In old american documentaries I noticed that they would pronounce the word what with an / h / sound.

But these days it is not pronounced with the / h / sound.

I wonder if anybody would explain.

Thanks in advance.

  • 1
    What's to explain? Pronunciation changes over time, and "aspirated wh" is relatively hard to enunciate anyway - especially in words like who, but it's the same general principle with what, where, which, why,... So people have gradually stopped bothering with it at all, though you'll still hear it a lot in movies more than a few decades old. Commented Mar 16, 2020 at 15:38

1 Answer 1


It's an accent feature. Look up the wine-whine merger

Basically it means that some people, depending on their specific accent, still use the "hw" pronunciation, although in countries such as the US it seems to be diminishing. Most of the UK has undergone the merger, except for Scotland and Northern Ireland (and perhaps the Republic of Ireland, which isn't part of the UK).

I'm Scottish and the "hw" pronunciation is still very much alive here.

In Scotland words such as Wales and whales sound different, as do witch and which. For most Brits with English (from England) accents and probably most Americans, these words are homophones.

As far as how you should pronounce it, it's up to you.
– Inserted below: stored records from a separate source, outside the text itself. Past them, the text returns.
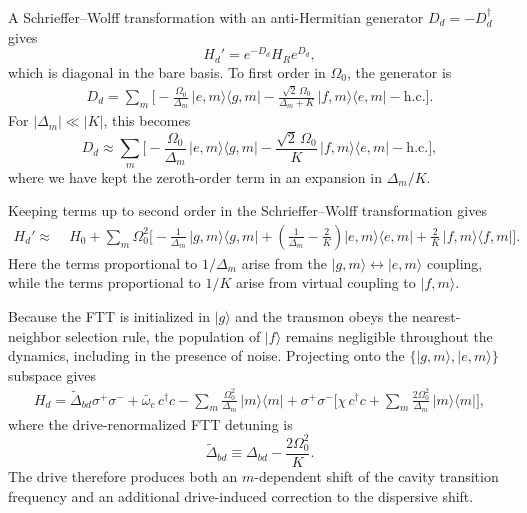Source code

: A Schrieffer--Wolff transformation with an anti-Hermitian generator \(D_d=-D_d^\dagger\) gives
\begin{equation}
\label{eq:SWT_def}
H_d' = e^{-D_d}H_R e^{D_d},
\end{equation}
which is diagonal in the bare basis. To first order in \(\Omega_0\), the generator is
\begin{equation}
\label{eq:Dd_first_order}
\begin{aligned}
D_d=
\sum_{m}\Biggl[
-\frac{\Omega_0}{\Delta_m}\,|e,m\rangle\langle g,m|
-\frac{\sqrt{2}\,\Omega_0}{\Delta_m+K}\,|f,m\rangle\langle e,m|
-\mathrm{h.c.}
\Biggr] .
\end{aligned}
\end{equation}
For \(|\Delta_m|\ll |K|\), this becomes
\begin{equation}
\label{eq:Dd_first_order_approx}
D_d\approx
\sum_{m}\Biggl[
-\frac{\Omega_0}{\Delta_m}\,|e,m\rangle\langle g,m|
-\frac{\sqrt{2}\,\Omega_0}{K}\,|f,m\rangle\langle e,m|
-\mathrm{h.c.}
\Biggr],
\end{equation}
where we have kept the zeroth-order term in an expansion in \(\Delta_m/K\).

Keeping terms up to second order in the Schrieffer--Wolff transformation gives
\begin{align}
H_d' \approx\;& H_0
+ \sum_m \Omega_0^2\Biggl[
-\frac{1}{\Delta_m}\,|g,m\rangle\langle g,m|
+\left(\frac{1}{\Delta_m}-\frac{2}{K}\right) |e,m\rangle\langle e,m|
+\frac{2}{K}\,|f,m\rangle\langle f,m|
\Biggr].
\label{eq:Hd_second_order_explicit}
\end{align}
Here the terms proportional to \(1/\Delta_m\) arise from the \(|g,m\rangle\leftrightarrow |e,m\rangle\) coupling, while the terms proportional to \(1/K\) arise from virtual coupling to \(|f,m\rangle\).

Because the FTT is initialized in \(|g\rangle\) and the transmon obeys the nearest-neighbor selection rule, the population of \(|f\rangle\) remains negligible throughout the dynamics, including in the presence of noise. Projecting onto the \(\{|g,m\rangle,|e,m\rangle\}\) subspace gives
\begin{equation}
\label{eq:Hd_two_level}
\begin{aligned}
H_d=
\widetilde{\Delta}_{bd}\sigma^+\sigma^-
+\bar\omega_c\,c^\dagger c
-\sum_m \frac{\Omega_0^2}{\Delta_m}\,|m\rangle\langle m|  +\sigma^+\sigma^-\!\Biggl[
\chi\,c^\dagger c
+\sum_m \frac{2\Omega_0^2}{\Delta_m}\,|m\rangle\langle m|
\Biggr],
\end{aligned}
\end{equation}
where the drive-renormalized FTT detuning is
\[
\widetilde{\Delta}_{bd}\equiv \Delta_{bd}-\frac{2\Omega_0^2}{K}.
\]
The drive therefore produces both an \(m\)-dependent shift of the cavity transition frequency and an additional drive-induced correction to the dispersive shift. 

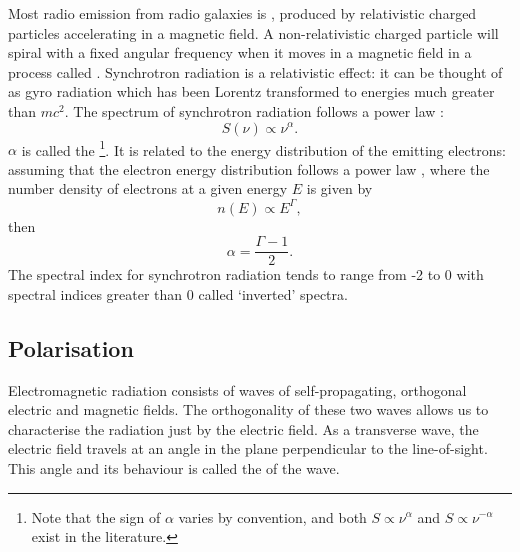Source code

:         Most radio emission from radio galaxies is , produced by relativistic charged particles accelerating in a magnetic field. A non-relativistic charged particle will spiral with a fixed angular frequency when it moves in a magnetic field in a process called . Synchrotron radiation is a relativistic effect: it can be thought of as gyro radiation which has been Lorentz transformed to energies much greater than $mc^2$. The spectrum of synchrotron radiation follows a power law \citep{condon_essential_2016}:
        \begin{equation}
            \label{eq:spectral-index}
            S(\nu) \propto \nu^{\alpha}.
        \end{equation}
        $\alpha$ is called the \footnote{Note that the sign of $\alpha$ varies by convention, and both $S \propto \nu^{\alpha}$ and $S \propto \nu^{-\alpha}$ exist in the literature.}. It is related to the energy distribution of the emitting electrons: assuming that the electron energy distribution follows a power law \citep[which it generally does,][]{rybicki_radiative_2008}, where the number density of electrons at a given energy $E$ is given by
        \begin{equation}
            n(E) \propto E^\Gamma,
        \end{equation}
        then
        \begin{equation}
            \alpha = \frac{\Gamma - 1}{2}.
        \end{equation}
        The spectral index for synchrotron radiation tends to range from -2 to 0 \citep{condon_essential_2016} with spectral indices greater than 0 called `inverted' spectra.

    \subsection{Polarisation}
    \label{sec:polarisation}

        Electromagnetic radiation consists of waves of self-propagating, orthogonal electric and magnetic fields. The orthogonality of these two waves allows us to characterise the radiation just by the electric field. As a transverse wave, the electric field travels at an angle in the plane perpendicular to the line-of-sight. This angle and its behaviour is called the  of the wave.

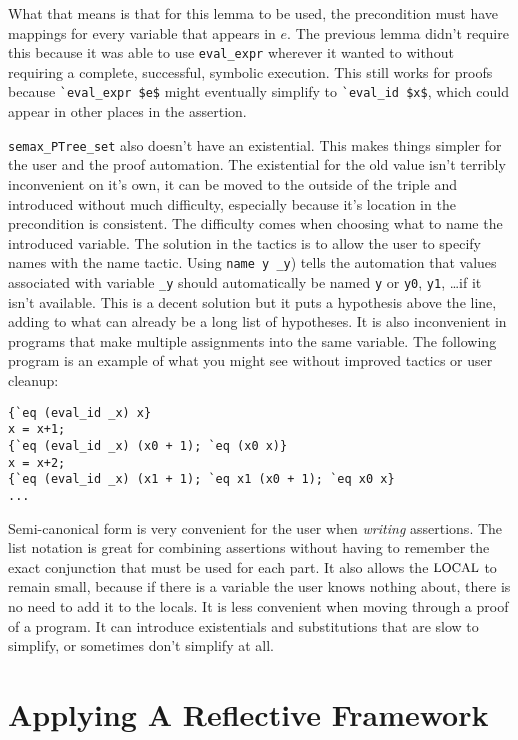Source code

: \documentclass{puthesis}
\begin{document}
What that means is that for this lemma to be used, the precondition must
have mappings for every variable that appears in $e$. The previous 
lemma didn't require this because it was able to use \lstinline|eval_expr|
wherever it wanted to without requiring a complete, successful, symbolic
execution. This still works for proofs because \lstinline|`eval_expr $e$|
might eventually simplify to \lstinline|`eval_id $x$|, which could appear
in other places in the assertion. 

\lstinline|semax_PTree_set| also doesn't have an existential. This
makes things simpler for the user and the proof automation. The existential
for the old value isn't terribly inconvenient on it's own, it can be 
moved to the outside of the triple and introduced without much difficulty,
especially because it's location in the precondition is consistent. The
difficulty comes when choosing what to name the introduced variable. The
solution in the tactics is to allow the user to specify names with the name
tactic. Using \lstinline|name y _y|) tells the automation that values
associated with variable \lstinline|_y| should automatically be named
\lstinline|y| or \lstinline|y0|, \lstinline|y1|, \ldots if it isn't available.
This is a decent solution but it puts a hypothesis above the line, adding
to what can already be a long list of hypotheses. It is also inconvenient
in programs that make multiple assignments into the same variable. The
following program is an example of what you might see without improved
tactics or user cleanup: 

\begin{lstlisting}
{`eq (eval_id _x) x}
x = x+1;
{`eq (eval_id _x) (x0 + 1); `eq (x0 x)}
x = x+2;
{`eq (eval_id _x) (x1 + 1); `eq x1 (x0 + 1); `eq x0 x}
...
\end{lstlisting}



Semi-canonical form is very convenient for the user when \emph{writing}
assertions. The list notation is great for combining 
assertions without having to remember the exact conjunction that
must be used for each part. It also allows the $\mbox{\small LOCAL}$ to remain
small, because if there is a variable the user knows nothing
about, there is no need to add it to the locals. It is less convenient
when moving through a proof of a program. It can introduce
existentials and substitutions that are slow to simplify, or sometimes
don't simplify at all. 




\chapter{Applying A Reflective Framework}
\end{document}
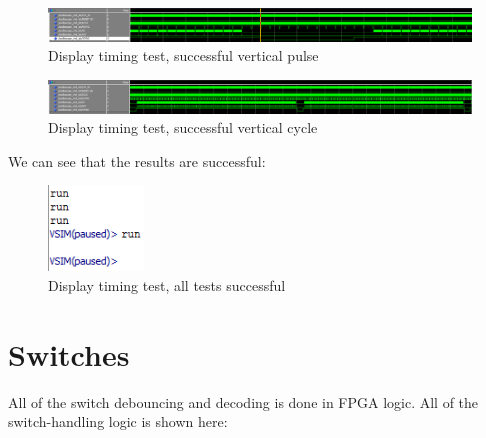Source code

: \begin{figure}[ht!]
    \centering
    \includegraphics[width=6in]{timing/VRAM-test/display-success-vert-pulse.png}
		\caption{Display timing test, successful vertical pulse}
\end{figure}

\begin{figure}[ht!]
    \centering
    \includegraphics[width=6in]{timing/VRAM-test/display-success-full-vert.png}
		\caption{Display timing test, successful vertical cycle}
\end{figure}

We can see that the results are successful:

\begin{figure}[ht!]
    \centering
    \includegraphics[width=1in]{timing/VRAM-test/display-success-full-output.png}
		\caption{Display timing test, all tests successful}
\end{figure}

\section{Switches}

All of the switch debouncing and decoding is done in FPGA logic. All of the switch-handling logic is shown here:

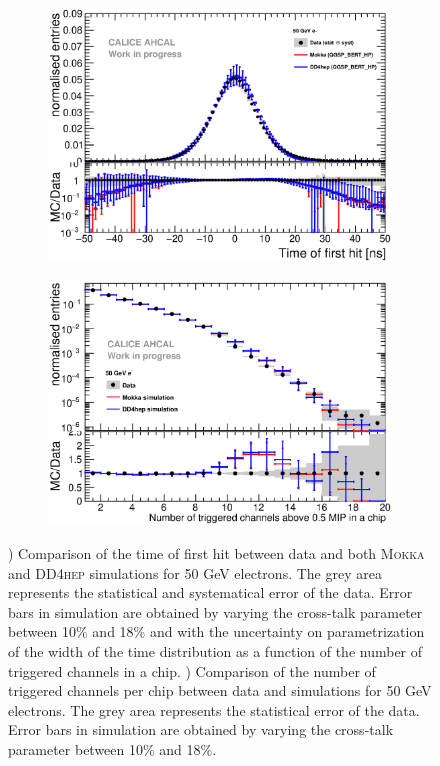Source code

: \documentclass{JINST}
\newcommand\mokka{\textsc{Mokka}\xspace}
\newcommand\ddhep{\textsc{DD4hep}\xspace}
\begin{document}
\begin{figure}[htbp!]
  \centering
  \begin{subfigure}[t]{0.49\textwidth}
    \includegraphics[width=1\textwidth]{fig/Comparison_SimData_Electrons50GeV.eps}
    \caption{}\label{fig:elec_sim_data_50GeV}
  \end{subfigure}
  \hfill
  \begin{subfigure}[t]{0.49\textwidth}
    \includegraphics[width=1\textwidth]{fig/Comparison_SimData_Electrons_nHits_50GeV.eps}
    \caption{}\label{fig:elec_sim_data_nHits_50GeV}
  \end{subfigure}
  \caption{) Comparison of the time of first hit between data and both \mokka and \ddhep simulations for 50 GeV electrons. The grey area represents the statistical and systematical error of the data. Error bars in simulation are obtained by varying the cross-talk parameter between 10\% and 18\% and with the uncertainty on parametrization of the width of the time distribution as a function of the number of triggered channels in a chip. ) Comparison of the number of triggered channels per chip between data and simulations for 50 GeV electrons. The grey area represents the statistical error of the data. Error bars in simulation are obtained by varying the cross-talk parameter between 10\% and 18\%.}
\end{figure}
\end{document}
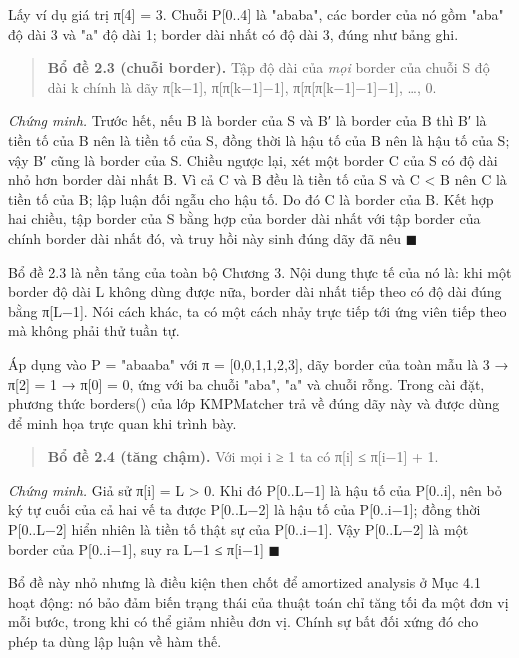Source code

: Lấy ví dụ giá trị π{[}4{]} = 3. Chuỗi P{[}0..4{]} là "ababa", các border
của nó gồm "aba" độ dài 3 và "a" độ dài 1; border dài nhất có độ dài 3,
đúng như bảng ghi.

\begin{quote}
\textbf{Bổ đề 2.3 (chuỗi border).} Tập độ dài của \emph{mọi} border của
chuỗi S độ dài k chính là dãy π{[}k−1{]}, π{[}π{[}k−1{]}−1{]},
π{[}π{[}π{[}k−1{]}−1{]}−1{]}, \ldots, 0.
\end{quote}

\emph{Chứng minh.} Trước hết, nếu B là border của S và B′ là border của
B thì B′ là tiền tố của B nên là tiền tố của S, đồng thời là hậu tố của
B nên là hậu tố của S; vậy B′ cũng là border của S. Chiều ngược lại, xét
một border C của S có độ dài nhỏ hơn border dài nhất B. Vì cả C và B đều
là tiền tố của S và \textbar C\textbar{} \textless{}
\textbar B\textbar{} nên C là tiền tố của B; lập luận đối ngẫu cho hậu
tố. Do đó C là border của B. Kết hợp hai chiều, tập border của S bằng
hợp của border dài nhất với tập border của chính border dài nhất đó, và
truy hồi này sinh đúng dãy đã nêu \(\blacksquare\)

Bổ đề 2.3 là nền tảng của toàn bộ Chương 3. Nội dung thực tế của nó là:
khi một border độ dài L không dùng được nữa, border dài nhất tiếp theo
có độ dài đúng bằng π{[}L−1{]}. Nói cách khác, ta có một cách nhảy trực
tiếp tới ứng viên tiếp theo mà không phải thử tuần tự.

Áp dụng vào P = "abaaba" với π = {[}0,0,1,1,2,3{]}, dãy border của toàn
mẫu là 3 → π{[}2{]} = 1 → π{[}0{]} = 0, ứng với ba chuỗi "aba", "a" và
chuỗi rỗng. Trong cài đặt, phương thức borders() của lớp KMPMatcher trả
về đúng dãy này và được dùng để minh họa trực quan khi trình bày.

\begin{quote}
\textbf{Bổ đề 2.4 (tăng chậm).} Với mọi i ≥ 1 ta có π{[}i{]} ≤
π{[}i−1{]} + 1.
\end{quote}

\emph{Chứng minh.} Giả sử π{[}i{]} = L \textgreater{} 0. Khi đó
P{[}0..L−1{]} là hậu tố của P{[}0..i{]}, nên bỏ ký tự cuối của cả hai vế
ta được P{[}0..L−2{]} là hậu tố của P{[}0..i−1{]}; đồng thời
P{[}0..L−2{]} hiển nhiên là tiền tố thật sự của P{[}0..i−1{]}. Vậy
P{[}0..L−2{]} là một border của P{[}0..i−1{]}, suy ra L−1 ≤ π{[}i−1{]} \(\blacksquare\)

Bổ đề này nhỏ nhưng là điều kiện then chốt để amortized analysis ở Mục
4.1 hoạt động: nó bảo đảm biến trạng thái của thuật toán chỉ tăng tối đa
một đơn vị mỗi bước, trong khi có thể giảm nhiều đơn vị. Chính sự bất
đối xứng đó cho phép ta dùng lập luận về hàm thế.

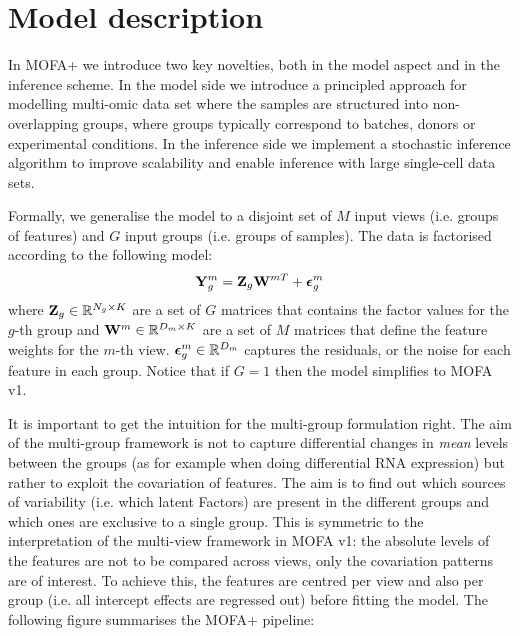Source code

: \graphicspath{{Chapter4/Figs/simulations/}{Chapter4/Figs/scrna/}{Chapter4/Figs/scmet/}{Chapter4/Figs/scnmt/}}

\section{Model description}

In MOFA+ we introduce two key novelties, both in the model aspect and in the inference scheme. In the model side we introduce a principled approach for modelling multi-omic data set where the samples are structured into non-overlapping groups, where groups typically correspond to batches, donors or experimental conditions. In the inference side we implement a stochastic inference algorithm to improve scalability and enable inference with large single-cell data sets.

Formally, we generalise the model to a disjoint set of $M$ input views (i.e. groups of features) and $G$ input groups (i.e. groups of samples). The data is factorised according to the following model:
\begin{equation} \label{mofa_master_equation}
	\mathbf{Y}^{m}_{g} = \mathbf{Z}_{g} \mathbf{W}^{mT} + \mbox{\boldmath $\epsilon$}^{m}_{g}
\end{equation}
where ${\bf Z}_{g} \in \mathbb{R}^{N_{g} \times K}$ are a set of $G$ matrices that contains the factor values for the $g$-th group and ${\bf W}^{m} \in \mathbb{R}^{D_m \times K}$ are a set of $M$ matrices that define the feature weights for the $m$-th view. $\mbox{\boldmath $\epsilon$}^{m}_{g} \in \mathbb{R}^{D_m}$ captures the residuals, or the noise for each feature in each group. Notice that if $G=1$ then the model simplifies to MOFA v1. 

It is important to get the intuition for the multi-group formulation right. The aim of the multi-group framework is not to capture differential changes in \textit{mean} levels between the groups (as for example when doing differential RNA expression) but rather to exploit the covariation of features. The aim is to find out which sources of variability (i.e. which latent Factors) are present in the different groups and which ones are exclusive to a single group. This is symmetric to the interpretation of the multi-view framework in MOFA v1: the absolute levels of the features are not to be compared across views, only the covariation patterns are of interest. To achieve this, the features are centred per view and also per group (i.e. all intercept effects are regressed out) before fitting the model. The following figure summarises the MOFA+ pipeline:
Using the "hw" pronunciation is not a barrier to understanding, although I'd say the merger is more common today among native English speakers around the world.

You might find it interesting that the OED lists /hwɒt/ as the pronunciation of "what", and /hweɪl/ as the pronunciation of "whale", with no mention of wine-whine merger alternatives. I assume that's because the OED primarily uses RP as the defacto pronunciation.